DCB/DBC Mobile beta
+

SERRES, ALEXANDRE, chirurgien, né vers 1732 à Saramon, France, fils de Jean-Baptiste Serres, notaire, et de Gabrielle Marleau ; il épousa d’abord Marie Galliay, puis le 26 mai 1783, à Montréal, Madeleine Lefebvre et finalement, le 23 janvier 1804, à Saint-Laurent, près de Montréal, Thérèse Migneron ; décédé le 18 août 1812 à Montréal.

On connaît peu la carrière d’Alexandre Serres avant son arrivée dans la province de Québec. Selon son témoignage, il aurait obtenu ses lettres de maîtrise de l’Académie royale de chirurgie, à Paris. Il aurait également fait partie de l’armée française, puisqu’un document de 1783 le présente comme ancien « chirurgien-major de Monseigneur Le Duc de Guines ».

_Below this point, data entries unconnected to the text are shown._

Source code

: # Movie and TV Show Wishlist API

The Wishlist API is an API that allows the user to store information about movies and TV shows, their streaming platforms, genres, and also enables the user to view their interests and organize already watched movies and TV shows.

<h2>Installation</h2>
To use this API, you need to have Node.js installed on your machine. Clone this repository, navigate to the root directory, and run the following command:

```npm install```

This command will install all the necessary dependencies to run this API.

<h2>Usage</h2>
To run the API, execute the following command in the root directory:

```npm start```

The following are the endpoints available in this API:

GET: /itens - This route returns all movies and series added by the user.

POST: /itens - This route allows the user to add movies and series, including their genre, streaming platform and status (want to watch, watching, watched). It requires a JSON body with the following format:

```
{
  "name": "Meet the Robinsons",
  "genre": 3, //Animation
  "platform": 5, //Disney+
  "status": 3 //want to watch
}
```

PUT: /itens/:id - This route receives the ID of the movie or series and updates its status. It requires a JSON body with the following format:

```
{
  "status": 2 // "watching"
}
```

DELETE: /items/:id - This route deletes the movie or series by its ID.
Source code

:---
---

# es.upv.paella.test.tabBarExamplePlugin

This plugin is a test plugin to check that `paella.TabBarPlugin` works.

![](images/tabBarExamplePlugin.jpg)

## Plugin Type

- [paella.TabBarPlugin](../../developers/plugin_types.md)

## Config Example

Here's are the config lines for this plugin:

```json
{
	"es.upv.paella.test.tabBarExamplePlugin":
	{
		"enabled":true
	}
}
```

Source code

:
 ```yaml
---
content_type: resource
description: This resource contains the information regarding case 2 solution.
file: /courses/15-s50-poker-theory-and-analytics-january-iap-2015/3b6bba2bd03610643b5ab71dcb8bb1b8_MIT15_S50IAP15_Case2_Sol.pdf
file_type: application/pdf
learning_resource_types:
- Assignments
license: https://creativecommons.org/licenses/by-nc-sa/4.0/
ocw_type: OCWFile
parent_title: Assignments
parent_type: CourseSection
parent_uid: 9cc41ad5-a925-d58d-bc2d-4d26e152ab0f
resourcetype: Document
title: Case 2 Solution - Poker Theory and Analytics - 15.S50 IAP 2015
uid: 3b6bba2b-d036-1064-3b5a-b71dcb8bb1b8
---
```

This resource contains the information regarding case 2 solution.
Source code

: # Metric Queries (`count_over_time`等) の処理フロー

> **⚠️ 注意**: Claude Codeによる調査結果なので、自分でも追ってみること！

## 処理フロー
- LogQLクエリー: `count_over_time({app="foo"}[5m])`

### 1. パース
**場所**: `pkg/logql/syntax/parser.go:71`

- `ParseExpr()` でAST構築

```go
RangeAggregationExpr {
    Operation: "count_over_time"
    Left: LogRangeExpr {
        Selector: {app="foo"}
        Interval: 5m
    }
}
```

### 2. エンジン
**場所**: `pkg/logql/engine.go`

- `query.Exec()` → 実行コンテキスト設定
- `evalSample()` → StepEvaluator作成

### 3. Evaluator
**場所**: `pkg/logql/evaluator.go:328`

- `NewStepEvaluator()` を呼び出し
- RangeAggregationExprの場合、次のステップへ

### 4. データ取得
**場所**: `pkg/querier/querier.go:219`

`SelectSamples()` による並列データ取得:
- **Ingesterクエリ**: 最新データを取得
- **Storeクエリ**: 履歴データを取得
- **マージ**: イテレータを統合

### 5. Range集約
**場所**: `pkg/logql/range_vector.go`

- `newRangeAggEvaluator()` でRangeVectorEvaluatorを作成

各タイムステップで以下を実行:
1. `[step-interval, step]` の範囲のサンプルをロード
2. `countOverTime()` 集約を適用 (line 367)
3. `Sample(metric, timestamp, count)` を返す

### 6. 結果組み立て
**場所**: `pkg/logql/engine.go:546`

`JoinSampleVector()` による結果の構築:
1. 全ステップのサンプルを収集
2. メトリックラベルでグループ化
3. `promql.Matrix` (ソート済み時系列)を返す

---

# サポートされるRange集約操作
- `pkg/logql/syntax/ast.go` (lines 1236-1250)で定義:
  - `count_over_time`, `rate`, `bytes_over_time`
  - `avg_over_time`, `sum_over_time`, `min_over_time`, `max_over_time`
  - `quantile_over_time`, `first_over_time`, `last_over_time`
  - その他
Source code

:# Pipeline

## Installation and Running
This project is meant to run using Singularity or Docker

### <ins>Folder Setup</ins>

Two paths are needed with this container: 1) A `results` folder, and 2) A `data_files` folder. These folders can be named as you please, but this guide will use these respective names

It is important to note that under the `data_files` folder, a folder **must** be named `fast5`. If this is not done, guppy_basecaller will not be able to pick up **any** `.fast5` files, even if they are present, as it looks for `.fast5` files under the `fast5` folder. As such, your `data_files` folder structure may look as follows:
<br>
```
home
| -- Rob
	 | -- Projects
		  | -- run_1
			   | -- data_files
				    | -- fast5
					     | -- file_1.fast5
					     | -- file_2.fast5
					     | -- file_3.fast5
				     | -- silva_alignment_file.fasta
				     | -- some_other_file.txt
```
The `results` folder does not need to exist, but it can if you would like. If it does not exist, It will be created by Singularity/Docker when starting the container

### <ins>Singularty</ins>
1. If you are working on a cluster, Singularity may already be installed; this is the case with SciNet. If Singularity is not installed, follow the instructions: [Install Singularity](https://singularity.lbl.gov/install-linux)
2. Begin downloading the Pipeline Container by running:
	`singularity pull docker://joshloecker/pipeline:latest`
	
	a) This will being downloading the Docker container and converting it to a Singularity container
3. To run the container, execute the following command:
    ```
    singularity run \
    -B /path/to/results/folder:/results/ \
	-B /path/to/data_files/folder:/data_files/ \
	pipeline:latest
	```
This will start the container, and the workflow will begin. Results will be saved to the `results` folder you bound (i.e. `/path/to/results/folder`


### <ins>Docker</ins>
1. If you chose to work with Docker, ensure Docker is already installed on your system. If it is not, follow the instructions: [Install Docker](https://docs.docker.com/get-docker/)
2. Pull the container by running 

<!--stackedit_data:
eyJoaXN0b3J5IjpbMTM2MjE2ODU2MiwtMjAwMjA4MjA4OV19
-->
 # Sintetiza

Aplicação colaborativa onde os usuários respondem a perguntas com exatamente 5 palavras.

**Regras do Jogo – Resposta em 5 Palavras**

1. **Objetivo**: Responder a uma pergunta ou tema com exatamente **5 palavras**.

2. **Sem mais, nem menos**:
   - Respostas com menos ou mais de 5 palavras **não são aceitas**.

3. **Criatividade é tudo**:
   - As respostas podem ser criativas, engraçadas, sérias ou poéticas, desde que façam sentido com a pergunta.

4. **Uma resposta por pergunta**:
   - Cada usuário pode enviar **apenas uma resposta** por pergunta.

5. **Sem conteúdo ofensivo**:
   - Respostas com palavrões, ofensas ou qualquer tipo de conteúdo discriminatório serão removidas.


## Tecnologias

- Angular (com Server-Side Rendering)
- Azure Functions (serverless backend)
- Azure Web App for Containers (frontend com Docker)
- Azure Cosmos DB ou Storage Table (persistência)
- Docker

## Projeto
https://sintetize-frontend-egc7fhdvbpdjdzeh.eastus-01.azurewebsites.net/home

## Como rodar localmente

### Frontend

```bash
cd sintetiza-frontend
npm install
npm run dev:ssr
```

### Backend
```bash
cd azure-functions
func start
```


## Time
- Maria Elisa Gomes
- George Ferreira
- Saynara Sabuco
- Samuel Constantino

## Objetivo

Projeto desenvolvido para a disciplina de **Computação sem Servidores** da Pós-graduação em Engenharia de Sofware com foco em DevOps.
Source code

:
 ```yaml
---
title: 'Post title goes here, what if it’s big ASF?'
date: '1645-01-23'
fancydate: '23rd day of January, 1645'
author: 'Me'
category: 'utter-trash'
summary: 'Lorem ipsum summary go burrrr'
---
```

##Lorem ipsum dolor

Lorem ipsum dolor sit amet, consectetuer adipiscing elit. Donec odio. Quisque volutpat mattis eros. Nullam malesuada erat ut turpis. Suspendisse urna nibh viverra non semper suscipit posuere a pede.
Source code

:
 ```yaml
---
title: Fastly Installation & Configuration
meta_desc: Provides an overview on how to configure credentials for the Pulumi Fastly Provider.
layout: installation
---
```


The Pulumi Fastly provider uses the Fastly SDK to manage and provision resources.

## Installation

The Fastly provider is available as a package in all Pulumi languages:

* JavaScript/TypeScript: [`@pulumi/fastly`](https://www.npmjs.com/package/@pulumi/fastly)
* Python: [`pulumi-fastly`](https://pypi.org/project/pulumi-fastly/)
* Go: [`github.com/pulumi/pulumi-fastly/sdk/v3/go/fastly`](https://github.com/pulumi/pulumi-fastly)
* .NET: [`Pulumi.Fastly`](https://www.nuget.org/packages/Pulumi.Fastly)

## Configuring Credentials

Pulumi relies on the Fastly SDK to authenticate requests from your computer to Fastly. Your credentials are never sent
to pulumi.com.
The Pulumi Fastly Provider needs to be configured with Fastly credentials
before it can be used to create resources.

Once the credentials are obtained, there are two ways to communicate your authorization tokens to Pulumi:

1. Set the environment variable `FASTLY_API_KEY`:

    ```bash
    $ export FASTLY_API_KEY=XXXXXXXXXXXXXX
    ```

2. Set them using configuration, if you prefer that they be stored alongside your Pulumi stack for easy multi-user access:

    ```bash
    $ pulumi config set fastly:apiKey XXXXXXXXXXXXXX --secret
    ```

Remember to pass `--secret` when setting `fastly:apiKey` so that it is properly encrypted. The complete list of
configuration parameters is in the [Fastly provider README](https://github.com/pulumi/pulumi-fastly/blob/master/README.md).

Accompagné de Marie Galliay, sa femme, et d’un enfant né à Londres en novembre 1778, le docteur Serres décide de tenter sa chance dans la colonie. Arrivé en août 1779, il sollicite vainement, le 3 mai suivant, un emploi dans l’armée, auprès du gouverneur Haldimand. Deux mois plus tard, il s’établit à Trois-Rivières où il acquiert une maison et deux emplacements. En 1781, il achète une terre à Saint-Sulpice, mais décide finalement de déménager durant l’hiver de 1781–1782 pour s’installer à Montréal. Le 23 février 1782, il vend ses biens immobiliers de Trois-Rivières au marchand Louis de La Grave.

Serres exerce à cette époque comme chirurgien et accoucheur à Montréal. Sa pratique médicale ne s’avère pas toujours heureuse. Ainsi, le 6 octobre 1786, le docteur George Selby* et lui accouchent Marie-Anne Mackay, épouse de Charles-Roch Quinson de Saint-Ours. Serres lui recommande ensuite un régime et aurait ajouté, semble-t-il, de ne lui donner que ce qu’il avait prescrit. Deux jours plus tard, il rend visite à sa patiente et aperçoit, en entrant dans la maison, une seringue qui venait d’être employée à un lavement. Selon son témoignage, il aurait alors fait part de sa surprise à plusieurs personnes et estimé que sa présence n’était plus requise. Mal lui en prit, puisque la mère et l’enfant meurent des suites de l’accouchement. Le 11 octobre, une assemblée de chirurgiens blâme sa conduite. Le 19 octobre, Serres réplique à ses détracteurs par un avis dans la Gazette de Montréal où il déclare qu’il « vaudroit mieux s’attacher à agir juridiquement & par preuves, que par tout autre moyen illicite ». Le 13 novembre, un mandat d’arrêt est lancé contre lui sous l’accusation d’avoir causé la mort de Marie-Anne Mackay et de son enfant par son ignorance et sa négligence. Quelques jours plus tard, il supplie lord Dorchester [Guy Carleton] de suspendre le jugement prononcé contre lui.

Quoi qu’il en soit, cet accident de parcours n’empêche pas Serres de poursuivre sa carrière. Le 27 septembre 1787, il annonce dans la Gazette de Montréal qu’il est disposé à donner « un cours d’accouchements » au profit des chirurgiens et des sages-femmes tant de la ville que de la campagne. Paradoxalement, c’est surtout par ses observations sur le phénomène de la « grande noirceur » que Serres s’est fait connaître auprès des historiens. En effet, durant le mois d’octobre 1785, le ciel s’obscurcit trois fois en plein jour à Québec et à Montréal. Serres remarque alors que la pluie qui accompagne cet événement contient du soufre et il en conclut que le phénomène n’a « d’autre cause que l’inflammation de quelques mines dans une partie peu éloignée ». Beaucoup plus tard, des géologues attribueront ce phénomène à de légères éruptions volcaniques.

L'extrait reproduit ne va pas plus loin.